Tastatur-Navigation, Skip-Links zum Hauptinhalt, semantische Seitenstruktur (Header, Nav, Main, Footer), korrekte Formular-Labels, sichtbarer Fokus-Indikator, Farbkontraste im Theme. Das sind die technischen Punkte, die bei nachträglichen WCAG-Audits am häufigsten als Mängel auftauchen und die bei Lotse CMS von Anfang an korrekt umgesetzt sind.

Was die Grundstruktur nicht automatisch löst: Alt-Texte für Bilder, die du selbst hochlädst, Kontraste in selbst eingefügten Grafiken und Logos, Barrierefreiheit von PDFs, die du verlinkst, und die Barrierefreiheitserklärung, die für viele Betreiber Pflicht ist. Das liegt in der Verantwortung des Betreibers. Das steht transparent auf lotse-cms.de/barrierefreiheit.

Für Betriebe, die mehr brauchen als die Grundstruktur, gibt es das Barrierefreiheit-Plus-Modul (680 Euro netto). Es enthält erweiterte WCAG-Tools, KI-gestützte Einfache-Sprache-Übersetzung und das Accessibility Widget Sienna sowie Unterstützung bei der Barrierefreiheitserklärung. Das ist sinnvoll für alle, die rechtlich auf der sicheren Seite sein wollen und eine vollständige Dokumentation ihres Barrierefreiheits-Status brauchen.

Den vollständigen CMS-Vergleich, welche Systeme Barrierefreiheit strukturell mitbringen und welche nachrüsten müssen, findest du hier: Barrierefreies CMS Vergleich 2026.


Drei Schritte, die du heute tun kannst

Kein großes Projekt, keine Investition. Drei konkrete Maßnahmen, die sofort etwas bewegen.

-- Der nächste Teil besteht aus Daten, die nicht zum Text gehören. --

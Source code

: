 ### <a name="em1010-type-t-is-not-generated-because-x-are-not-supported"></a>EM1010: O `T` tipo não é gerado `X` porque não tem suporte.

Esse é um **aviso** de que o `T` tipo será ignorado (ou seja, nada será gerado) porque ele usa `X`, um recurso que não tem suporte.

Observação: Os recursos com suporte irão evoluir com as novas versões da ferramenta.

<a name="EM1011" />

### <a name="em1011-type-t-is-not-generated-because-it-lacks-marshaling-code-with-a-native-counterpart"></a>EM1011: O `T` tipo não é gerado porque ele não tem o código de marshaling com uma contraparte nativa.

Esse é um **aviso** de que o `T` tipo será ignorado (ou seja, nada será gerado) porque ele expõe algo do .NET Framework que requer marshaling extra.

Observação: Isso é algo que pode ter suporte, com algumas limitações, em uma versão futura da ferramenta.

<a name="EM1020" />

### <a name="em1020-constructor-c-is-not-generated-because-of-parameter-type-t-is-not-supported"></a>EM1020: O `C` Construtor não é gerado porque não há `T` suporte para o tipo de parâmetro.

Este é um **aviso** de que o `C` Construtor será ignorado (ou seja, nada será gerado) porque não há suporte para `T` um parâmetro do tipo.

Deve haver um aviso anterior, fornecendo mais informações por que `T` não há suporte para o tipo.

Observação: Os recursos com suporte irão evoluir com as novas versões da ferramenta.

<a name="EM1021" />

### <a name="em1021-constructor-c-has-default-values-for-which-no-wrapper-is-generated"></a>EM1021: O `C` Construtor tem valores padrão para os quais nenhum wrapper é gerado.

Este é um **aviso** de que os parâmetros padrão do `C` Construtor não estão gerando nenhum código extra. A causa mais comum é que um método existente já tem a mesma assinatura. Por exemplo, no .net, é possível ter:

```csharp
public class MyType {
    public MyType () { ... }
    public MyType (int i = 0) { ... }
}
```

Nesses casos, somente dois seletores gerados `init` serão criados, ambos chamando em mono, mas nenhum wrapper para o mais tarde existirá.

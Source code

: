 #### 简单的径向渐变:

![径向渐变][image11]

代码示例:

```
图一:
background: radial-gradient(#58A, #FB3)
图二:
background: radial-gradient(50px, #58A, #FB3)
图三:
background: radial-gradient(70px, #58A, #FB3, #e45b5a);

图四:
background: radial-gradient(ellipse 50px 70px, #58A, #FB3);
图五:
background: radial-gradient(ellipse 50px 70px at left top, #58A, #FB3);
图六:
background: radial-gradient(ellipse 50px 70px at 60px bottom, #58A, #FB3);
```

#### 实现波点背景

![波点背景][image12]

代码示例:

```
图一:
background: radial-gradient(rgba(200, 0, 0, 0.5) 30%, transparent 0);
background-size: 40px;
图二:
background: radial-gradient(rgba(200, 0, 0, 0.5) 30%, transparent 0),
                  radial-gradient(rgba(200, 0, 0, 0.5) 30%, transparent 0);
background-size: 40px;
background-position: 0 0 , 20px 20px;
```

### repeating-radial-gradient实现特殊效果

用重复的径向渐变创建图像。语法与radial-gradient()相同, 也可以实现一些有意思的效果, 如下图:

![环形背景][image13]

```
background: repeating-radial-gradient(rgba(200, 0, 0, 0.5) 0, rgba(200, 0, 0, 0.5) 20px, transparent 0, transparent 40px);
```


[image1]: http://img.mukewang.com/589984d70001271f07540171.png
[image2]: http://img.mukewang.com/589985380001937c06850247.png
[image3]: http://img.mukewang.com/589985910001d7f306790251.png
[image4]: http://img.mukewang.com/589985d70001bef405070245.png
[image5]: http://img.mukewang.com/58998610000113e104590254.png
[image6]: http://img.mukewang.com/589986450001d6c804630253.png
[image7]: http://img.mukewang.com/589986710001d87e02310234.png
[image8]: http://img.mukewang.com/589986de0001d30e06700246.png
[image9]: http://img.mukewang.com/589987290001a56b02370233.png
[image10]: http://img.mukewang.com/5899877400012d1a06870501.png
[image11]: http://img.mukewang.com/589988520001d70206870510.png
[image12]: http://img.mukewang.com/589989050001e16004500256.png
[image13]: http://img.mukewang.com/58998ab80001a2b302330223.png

  • Schritt 1: WAVE-Tool nutzen. Geh auf wave.webaim.org und gib deine Website-URL ein. Das kostenlose Tool zeigt dir sofort, wo Barrieren liegen. Alt-Text-Fehler, Kontrastprobleme, fehlende Labels. Keine Anmeldung, kein Download.
  • Schritt 2: Alt-Texte ergänzen. Öffne dein CMS und schaue, ob alle Bilder einen beschreibenden Alt-Text haben. "Bild" oder "IMG_4832" ist kein Alt-Text. "Zimmerer bei der Dachstuhl-Montage in Oldenburg" schon. Das kannst du ohne technische Kenntnisse selbst erledigen.
  • Schritt 3: Formular-Labels prüfen. Fülle dein eigenes Kontaktformular aus. Ist jedes Feld eindeutig beschriftet, auch wenn du schon zu tippen angefangen hast? Verschwindet der Hinweis im Feld, sobald du tippst? Falls ja, fehlen sichtbare Labels.

Eine strukturierte 15-Punkte-Checkliste für den vollständigen Selbsttest gibt es hier: BFSG-Checkliste 2026 (adfera.de).

Und die ausführliche BFSG-Erklärung, wen das Gesetz betrifft, welche Ausnahmen gelten und was bei Verstößen droht: Barrierefreiheitsstärkungsgesetz einfach erklärt.


Dieser Artikel gibt eine technische Perspektive wieder, keine Rechtsberatung. Für rechtliche Fragen zum BFSG empfiehlt sich ein auf Internetrecht spezialisierter Anwalt.